━━━ Data supplied

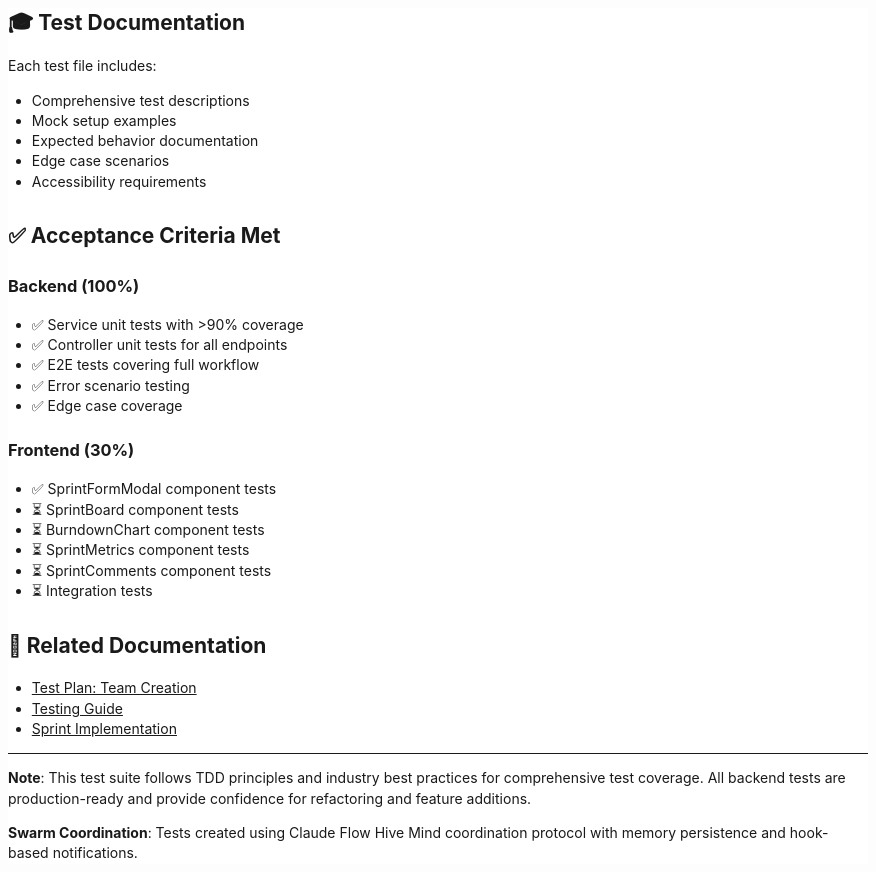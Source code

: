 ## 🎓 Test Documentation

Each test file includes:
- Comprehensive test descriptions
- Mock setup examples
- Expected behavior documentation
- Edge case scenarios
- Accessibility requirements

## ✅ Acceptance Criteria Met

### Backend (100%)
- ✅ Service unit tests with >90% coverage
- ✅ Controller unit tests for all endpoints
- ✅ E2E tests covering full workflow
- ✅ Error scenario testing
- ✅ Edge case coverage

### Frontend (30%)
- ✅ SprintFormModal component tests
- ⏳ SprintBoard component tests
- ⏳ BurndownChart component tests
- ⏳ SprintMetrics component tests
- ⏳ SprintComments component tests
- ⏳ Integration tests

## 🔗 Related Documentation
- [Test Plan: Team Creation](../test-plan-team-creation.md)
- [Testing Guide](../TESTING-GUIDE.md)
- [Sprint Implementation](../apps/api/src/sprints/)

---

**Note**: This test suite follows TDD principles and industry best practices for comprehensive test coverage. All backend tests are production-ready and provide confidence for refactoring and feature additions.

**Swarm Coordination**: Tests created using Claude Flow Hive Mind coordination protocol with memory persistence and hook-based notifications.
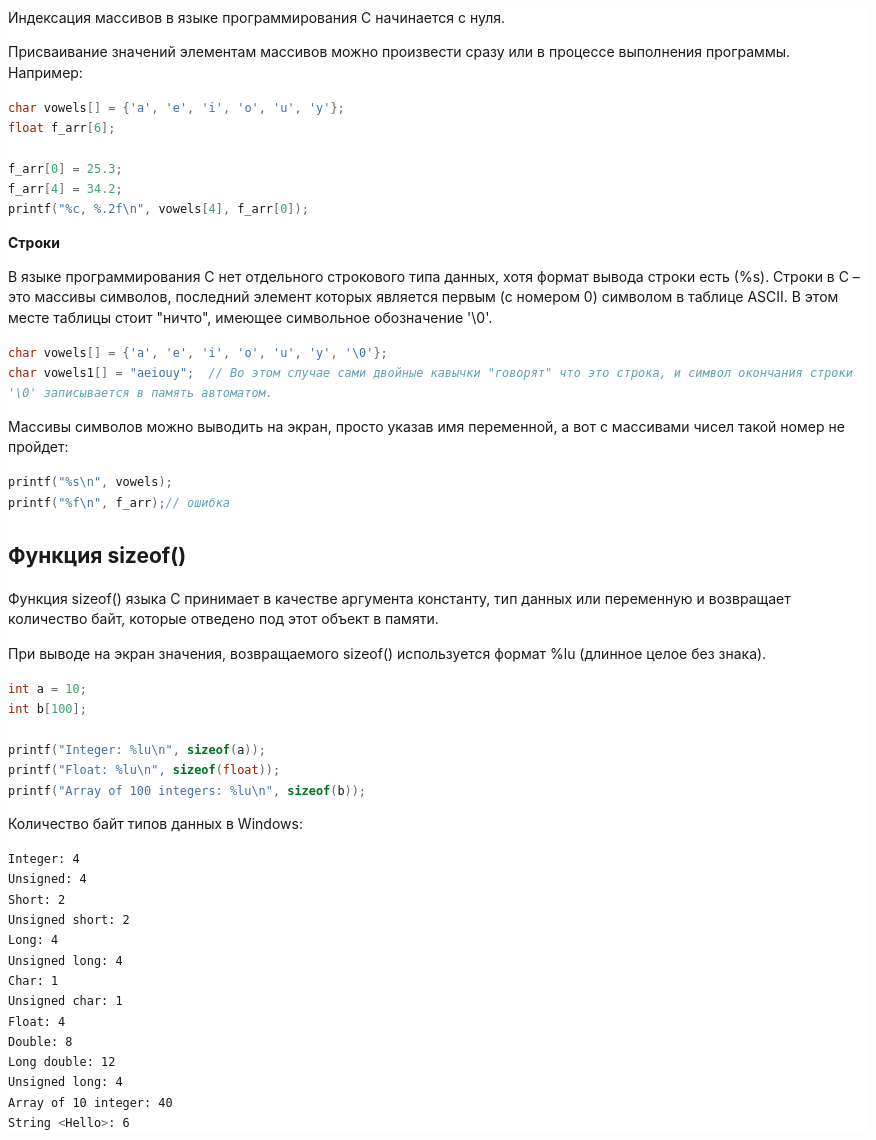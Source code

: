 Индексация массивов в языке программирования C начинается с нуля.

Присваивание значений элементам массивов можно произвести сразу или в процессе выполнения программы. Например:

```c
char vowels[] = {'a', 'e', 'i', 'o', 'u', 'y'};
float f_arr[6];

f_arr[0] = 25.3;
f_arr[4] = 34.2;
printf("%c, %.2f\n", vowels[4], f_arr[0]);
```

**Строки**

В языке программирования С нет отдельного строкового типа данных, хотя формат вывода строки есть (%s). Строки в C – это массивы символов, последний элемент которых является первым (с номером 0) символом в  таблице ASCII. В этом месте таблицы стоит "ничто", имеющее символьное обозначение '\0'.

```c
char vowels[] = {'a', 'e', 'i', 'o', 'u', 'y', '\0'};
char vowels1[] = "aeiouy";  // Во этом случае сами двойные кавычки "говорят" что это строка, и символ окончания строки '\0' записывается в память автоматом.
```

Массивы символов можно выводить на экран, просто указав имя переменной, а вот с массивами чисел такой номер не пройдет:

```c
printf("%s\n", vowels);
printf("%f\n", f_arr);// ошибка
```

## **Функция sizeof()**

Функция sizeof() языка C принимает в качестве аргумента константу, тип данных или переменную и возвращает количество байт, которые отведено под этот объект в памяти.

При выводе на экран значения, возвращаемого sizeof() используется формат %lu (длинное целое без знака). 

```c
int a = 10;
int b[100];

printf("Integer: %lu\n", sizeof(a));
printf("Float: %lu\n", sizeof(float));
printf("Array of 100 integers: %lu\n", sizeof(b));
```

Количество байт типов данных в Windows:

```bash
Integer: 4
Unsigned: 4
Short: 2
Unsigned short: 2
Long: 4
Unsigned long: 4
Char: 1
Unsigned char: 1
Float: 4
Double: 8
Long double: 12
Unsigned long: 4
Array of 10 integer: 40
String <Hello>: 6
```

━━━━━━

### Problem details
Set down exactly the lines of the data above, beginning with the line that has "## 🎓 Test Documentation" and ending with the line that has "and feature additions.", and no others.

### Your response
: ## 🎓 Test Documentation

Each test file includes:
- Comprehensive test descriptions
- Mock setup examples
- Expected behavior documentation
- Edge case scenarios
- Accessibility requirements

## ✅ Acceptance Criteria Met

### Backend (100%)
- ✅ Service unit tests with >90% coverage
- ✅ Controller unit tests for all endpoints
- ✅ E2E tests covering full workflow
- ✅ Error scenario testing
- ✅ Edge case coverage

### Frontend (30%)
- ✅ SprintFormModal component tests
- ⏳ SprintBoard component tests
- ⏳ BurndownChart component tests
- ⏳ SprintMetrics component tests
- ⏳ SprintComments component tests
- ⏳ Integration tests

## 🔗 Related Documentation
- [Test Plan: Team Creation](../test-plan-team-creation.md)
- [Testing Guide](../TESTING-GUIDE.md)
- [Sprint Implementation](../apps/api/src/sprints/)

---

**Note**: This test suite follows TDD principles and industry best practices for comprehensive test coverage. All backend tests are production-ready and provide confidence for refactoring and feature additions.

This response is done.